- DATA FOR THIS EXERCISE:
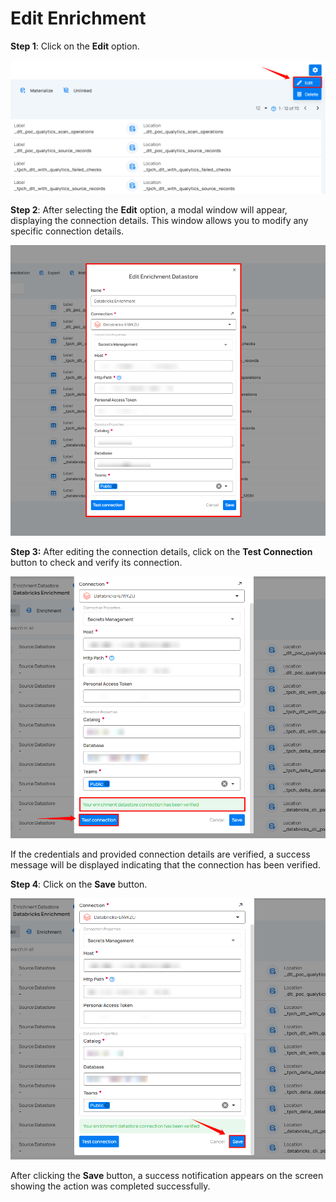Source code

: # Edit Enrichment

**Step 1**: Click on the **Edit** option.

![edit](../assets/enrichment/edit-enrichment/edit-light.png)

**Step 2**: After selecting the **Edit** option, a modal window will appear, displaying the connection details. This window allows you to modify any specific connection details.

![edit-modal](../assets/enrichment/edit-enrichment/edit-modal-light.png)

**Step 3:** After editing the connection details, click on the **Test Connection** button to check and verify its connection.

![test-notification](../assets/enrichment/edit-enrichment/test-notification-light.png)

If the credentials and provided connection details are verified, a success message will be displayed indicating that the connection has been verified.

**Step 4**: Click on the **Save** button.

![save](../assets/enrichment/edit-enrichment/save-light.png)

After clicking the **Save** button, a success notification appears on the screen showing the action was completed successfully.
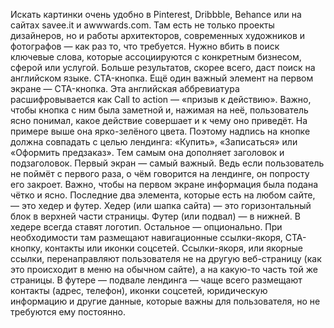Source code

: Искать картинки очень удобно в Pinterest, Dribbble, Behance или на сайтах savee.it и awwwards.com. Там есть не только проекты дизайнеров, но и работы архитекторов, современных художников и фотографов — как раз то, что требуется. Нужно вбить в поиск ключевые слова, которые ассоциируются с конкретным бизнесом, сферой или услугой. Больше результатов, скорее всего, даст поиск на английском языке.
CTA-кнопка. Ещё один важный элемент на первом экране — CTA-кнопка. Эта английская аббревиатура расшифровывается как Call to action — «призыв к действию». Важно, чтобы кнопка с ним была заметной и, нажимая на неё, пользователь ясно понимал, какое действие совершает и к чему оно приведёт. На примере выше она ярко-зелёного цвета. Поэтому надпись на кнопке должна совпадать с целью лендинга: «Купить», «Записаться» или «Оформить предзаказ». Тем самым она дополняет заголовок и подзаголовок. Первый экран — самый важный. Ведь если пользователь не поймёт с первого раза, о чём говорится на лендинге, он попросту его закроет. Важно, чтобы на первом экране информация была подана чётко и ясно.
Последние два элемента, которые есть на любом сайте, — это хедер и футер. Хедер (или шапка сайта) — это горизонтальный блок в верхней части страницы. Футер (или подвал) — в нижней. В хедере всегда ставят логотип. Остальное — опционально. При необходимости там размещают навигационные ссылки-якоря, CTA-кнопку, контакты или иконки соцсетей. Ссылки-якоря, или якорные ссылки, перенаправляют пользователя не на другую веб-страницу (как это происходит в меню на обычном сайте), а на какую-то часть той же страницы.
В футере — подвале лендинга — чаще всего размещают контакты (адрес, телефон), иконки соцсетей, юридическую информацию и другие данные, которые важны для пользователя, но не требуются ему постоянно.
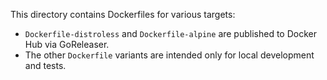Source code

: This directory contains Dockerfiles for various targets:
- `Dockerfile-distroless` and `Dockerfile-alpine` are published to Docker Hub via GoReleaser.
- The other `Dockerfile` variants are intended only for local development and tests.
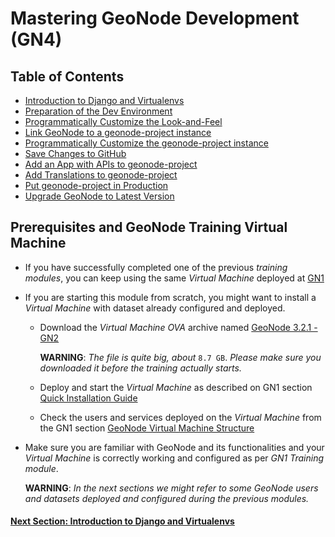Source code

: # Mastering GeoNode Development (GN4)

## Table of Contents

 - [Introduction to Django and Virtualenvs](DJANGO_INTRO.md)
 - [Preparation of the Dev Environment](DEV_ENV.md)
 - [Programmatically Customize the Look-and-Feel](LANDF_SIMPLE.md)
 - [Link GeoNode to a geonode-project instance](GEONODE_PROJ_DEV.md)
 - [Programmatically Customize the geonode-project instance](GEONODE_PROJ_CUST.md)
 - [Save Changes to GitHub](GEONODE_PROJ_SAVE_GITHUB.md)
 - [Add an App with APIs to geonode-project](GEONODE_PROJ_APP.md)
 - [Add Translations to geonode-project](GEONODE_PROJ_TRX.md)
 - [Put geonode-project in Production](GEONODE_PROJ_PROD.md)
 - [Upgrade GeoNode to Latest Version](GEONODE_UPGRADE.md)

## Prerequisites and GeoNode Training Virtual Machine

* If you have successfully completed one of the previous _training modules_, you can keep using the same _Virtual Machine_ deployed at [GN1](../GN1/QUICK_INSTALL.md)
* If you are starting this module from scratch, you might want to install a _Virtual Machine_ with dataset already configured and deployed.
   - Download the _Virtual Machine OVA_ archive named [GeoNode 3.2.1 - GN2](url)
   
     **WARNING**: _The file is quite big, about_ `8.7 GB`. _Please make sure you downloaded it before the training actually starts._
   -  Deploy and start the _Virtual Machine_ as described on GN1 section [Quick Installation Guide](../GN1/QUICK_INSTALL.md)
   -  Check the users and services deployed on the _Virtual Machine_ from the GN1 section [GeoNode Virtual Machine Structure](../GN1/VM_STRUCTURE.md)
* Make sure you are familiar with GeoNode and its functionalities and your _Virtual Machine_ is correctly working and configured as per _GN1 Training module_.

     **WARNING**: _In the next sections we might refer to some GeoNode users and datasets deployed and configured during the previous modules._

#### [Next Section: Introduction to Django and Virtualenvs](DJANGO_INTRO.md)
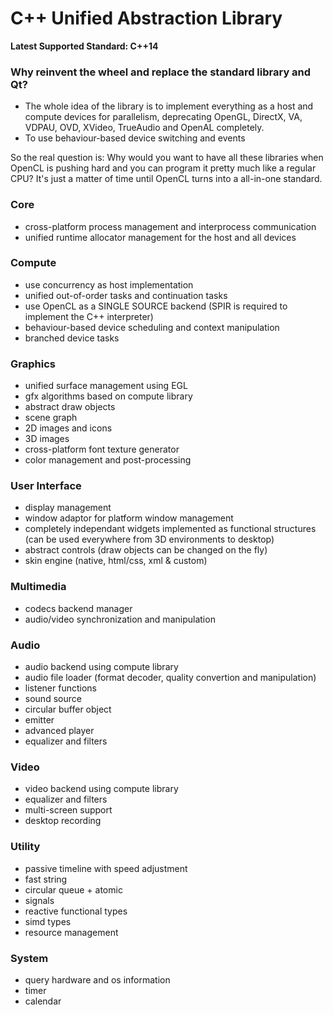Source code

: # C++ Unified Abstraction Library #

**Latest Supported Standard: C++14**

### Why reinvent the wheel and replace the standard library and Qt? ###
- The whole idea of the library is to implement everything as a host and compute devices for parallelism, deprecating OpenGL, DirectX, VA, VDPAU, OVD, XVideo, TrueAudio and OpenAL completely.
- To use behaviour-based device switching and events

So the real question is: Why would you want to have all these libraries when OpenCL is pushing hard and you can program it pretty much like a regular CPU? It's just a matter of time until OpenCL turns into a all-in-one standard.


### Core ###
- cross-platform process management and interprocess communication
- unified runtime allocator management for the host and all devices

### Compute ###
- use concurrency as host implementation
- unified out-of-order tasks and continuation tasks
- use OpenCL as a SINGLE SOURCE backend (SPIR is required to implement the C++ interpreter)
- behaviour-based device scheduling and context manipulation
- branched device tasks

### Graphics ###
- unified surface management using EGL
- gfx algorithms based on compute library
- abstract draw objects
- scene graph
- 2D images and icons
- 3D images
- cross-platform font texture generator
- color management and post-processing

### User Interface ###
- display management
- window adaptor for platform window management
- completely independant widgets implemented as functional structures (can be used everywhere from 3D environments to desktop)
- abstract controls (draw objects can be changed on the fly)
- skin engine (native, html/css, xml & custom)

### Multimedia ###
- codecs backend manager
- audio/video synchronization and manipulation

### Audio ###
- audio backend using compute library
- audio file loader (format decoder, quality convertion and manipulation)
- listener functions
- sound source
- circular buffer object
- emitter
- advanced player
- equalizer and filters

### Video ###
- video backend using compute library
- equalizer and filters
- multi-screen support
- desktop recording

### Utility ###
- passive timeline with speed adjustment
- fast string
- circular queue + atomic
- signals
- reactive functional types
- simd types
- resource management

### System ###
- query hardware and os information
- timer
- calendar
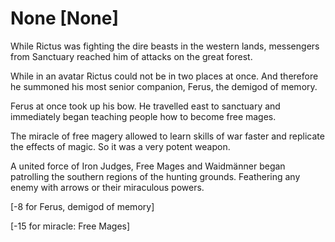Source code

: # None [None]
While Rictus was fighting the dire beasts in the western lands, messengers from Sanctuary reached him of attacks on the great forest.

While in an avatar Rictus could not be in two places at once. And therefore he summoned his most senior companion, Ferus, the demigod of memory.

Ferus at once took up his bow. He travelled east to sanctuary and immediately began teaching people how to become free mages. 

The miracle of free magery allowed to learn skills of war faster and replicate the effects of magic. So it was a very potent weapon.

A united force of Iron Judges, Free Mages and Waidmänner began patrolling the southern regions of the hunting grounds. Feathering any enemy with arrows or their miraculous powers.

[-8 for Ferus, demigod of memory]

[-15 for miracle: Free Mages]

- YOUR ASSIGNMENT: Each line of the material goes into your copy unchanged, but no picture does.

- EXERCISE OUTPUT:
Source code

: # Edit Enrichment

**Step 1**: Click on the **Edit** option.

![edit](../assets/enrichment/edit-enrichment/edit-light.png)

**Step 2**: After selecting the **Edit** option, a modal window will appear, displaying the connection details. This window allows you to modify any specific connection details.

![edit-modal](../assets/enrichment/edit-enrichment/edit-modal-light.png)

**Step 3:** After editing the connection details, click on the **Test Connection** button to check and verify its connection.

![test-notification](../assets/enrichment/edit-enrichment/test-notification-light.png)

If the credentials and provided connection details are verified, a success message will be displayed indicating that the connection has been verified.

**Step 4**: Click on the **Save** button.

![save](../assets/enrichment/edit-enrichment/save-light.png)

After clicking the **Save** button, a success notification appears on the screen showing the action was completed successfully.
Source code

: Искать картинки очень удобно в Pinterest, Dribbble, Behance или на сайтах savee.it и awwwards.com. Там есть не только проекты дизайнеров, но и работы архитекторов, современных художников и фотографов — как раз то, что требуется. Нужно вбить в поиск ключевые слова, которые ассоциируются с конкретным бизнесом, сферой или услугой. Больше результатов, скорее всего, даст поиск на английском языке.
CTA-кнопка. Ещё один важный элемент на первом экране — CTA-кнопка. Эта английская аббревиатура расшифровывается как Call to action — «призыв к действию». Важно, чтобы кнопка с ним была заметной и, нажимая на неё, пользователь ясно понимал, какое действие совершает и к чему оно приведёт. На примере выше она ярко-зелёного цвета. Поэтому надпись на кнопке должна совпадать с целью лендинга: «Купить», «Записаться» или «Оформить предзаказ». Тем самым она дополняет заголовок и подзаголовок. Первый экран — самый важный. Ведь если пользователь не поймёт с первого раза, о чём говорится на лендинге, он попросту его закроет. Важно, чтобы на первом экране информация была подана чётко и ясно.
Последние два элемента, которые есть на любом сайте, — это хедер и футер. Хедер (или шапка сайта) — это горизонтальный блок в верхней части страницы. Футер (или подвал) — в нижней. В хедере всегда ставят логотип. Остальное — опционально. При необходимости там размещают навигационные ссылки-якоря, CTA-кнопку, контакты или иконки соцсетей. Ссылки-якоря, или якорные ссылки, перенаправляют пользователя не на другую веб-страницу (как это происходит в меню на обычном сайте), а на какую-то часть той же страницы.
В футере — подвале лендинга — чаще всего размещают контакты (адрес, телефон), иконки соцсетей, юридическую информацию и другие данные, которые важны для пользователя, но не требуются ему постоянно.
Source code

: This directory contains Dockerfiles for various targets:
- `Dockerfile-distroless` and `Dockerfile-alpine` are published to Docker Hub via GoReleaser.
- The other `Dockerfile` variants are intended only for local development and tests.
Source code

: # Mastering GeoNode Development (GN4)

## Table of Contents

 - [Introduction to Django and Virtualenvs](DJANGO_INTRO.md)
 - [Preparation of the Dev Environment](DEV_ENV.md)
 - [Programmatically Customize the Look-and-Feel](LANDF_SIMPLE.md)
 - [Link GeoNode to a geonode-project instance](GEONODE_PROJ_DEV.md)
 - [Programmatically Customize the geonode-project instance](GEONODE_PROJ_CUST.md)
 - [Save Changes to GitHub](GEONODE_PROJ_SAVE_GITHUB.md)
 - [Add an App with APIs to geonode-project](GEONODE_PROJ_APP.md)
 - [Add Translations to geonode-project](GEONODE_PROJ_TRX.md)
 - [Put geonode-project in Production](GEONODE_PROJ_PROD.md)
 - [Upgrade GeoNode to Latest Version](GEONODE_UPGRADE.md)

## Prerequisites and GeoNode Training Virtual Machine

* If you have successfully completed one of the previous _training modules_, you can keep using the same _Virtual Machine_ deployed at [GN1](../GN1/QUICK_INSTALL.md)
* If you are starting this module from scratch, you might want to install a _Virtual Machine_ with dataset already configured and deployed.
   - Download the _Virtual Machine OVA_ archive named [GeoNode 3.2.1 - GN2](url)
   
     **WARNING**: _The file is quite big, about_ `8.7 GB`. _Please make sure you downloaded it before the training actually starts._
   -  Deploy and start the _Virtual Machine_ as described on GN1 section [Quick Installation Guide](../GN1/QUICK_INSTALL.md)
   -  Check the users and services deployed on the _Virtual Machine_ from the GN1 section [GeoNode Virtual Machine Structure](../GN1/VM_STRUCTURE.md)
* Make sure you are familiar with GeoNode and its functionalities and your _Virtual Machine_ is correctly working and configured as per _GN1 Training module_.

     **WARNING**: _In the next sections we might refer to some GeoNode users and datasets deployed and configured during the previous modules._

#### [Next Section: Introduction to Django and Virtualenvs](DJANGO_INTRO.md)
Source code

: # C++ Unified Abstraction Library #

**Latest Supported Standard: C++14**

### Why reinvent the wheel and replace the standard library and Qt? ###
- The whole idea of the library is to implement everything as a host and compute devices for parallelism, deprecating OpenGL, DirectX, VA, VDPAU, OVD, XVideo, TrueAudio and OpenAL completely.
- To use behaviour-based device switching and events

So the real question is: Why would you want to have all these libraries when OpenCL is pushing hard and you can program it pretty much like a regular CPU? It's just a matter of time until OpenCL turns into a all-in-one standard.


### Core ###
- cross-platform process management and interprocess communication
- unified runtime allocator management for the host and all devices

### Compute ###
- use concurrency as host implementation
- unified out-of-order tasks and continuation tasks
- use OpenCL as a SINGLE SOURCE backend (SPIR is required to implement the C++ interpreter)
- behaviour-based device scheduling and context manipulation
- branched device tasks

### Graphics ###
- unified surface management using EGL
- gfx algorithms based on compute library
- abstract draw objects
- scene graph
- 2D images and icons
- 3D images
- cross-platform font texture generator
- color management and post-processing

### User Interface ###
- display management
- window adaptor for platform window management
- completely independant widgets implemented as functional structures (can be used everywhere from 3D environments to desktop)
- abstract controls (draw objects can be changed on the fly)
- skin engine (native, html/css, xml & custom)

### Multimedia ###
- codecs backend manager
- audio/video synchronization and manipulation

### Audio ###
- audio backend using compute library
- audio file loader (format decoder, quality convertion and manipulation)
- listener functions
- sound source
- circular buffer object
- emitter
- advanced player
- equalizer and filters

### Video ###
- video backend using compute library
- equalizer and filters
- multi-screen support
- desktop recording

### Utility ###
- passive timeline with speed adjustment
- fast string
- circular queue + atomic
- signals
- reactive functional types
- simd types
- resource management

### System ###
- query hardware and os information
- timer
- calendar
Source code

: # None [None]
While Rictus was fighting the dire beasts in the western lands, messengers from Sanctuary reached him of attacks on the great forest.

While in an avatar Rictus could not be in two places at once. And therefore he summoned his most senior companion, Ferus, the demigod of memory.

Ferus at once took up his bow. He travelled east to sanctuary and immediately began teaching people how to become free mages. 

The miracle of free magery allowed to learn skills of war faster and replicate the effects of magic. So it was a very potent weapon.

A united force of Iron Judges, Free Mages and Waidmänner began patrolling the southern regions of the hunting grounds. Feathering any enemy with arrows or their miraculous powers.

[-8 for Ferus, demigod of memory]

[-15 for miracle: Free Mages]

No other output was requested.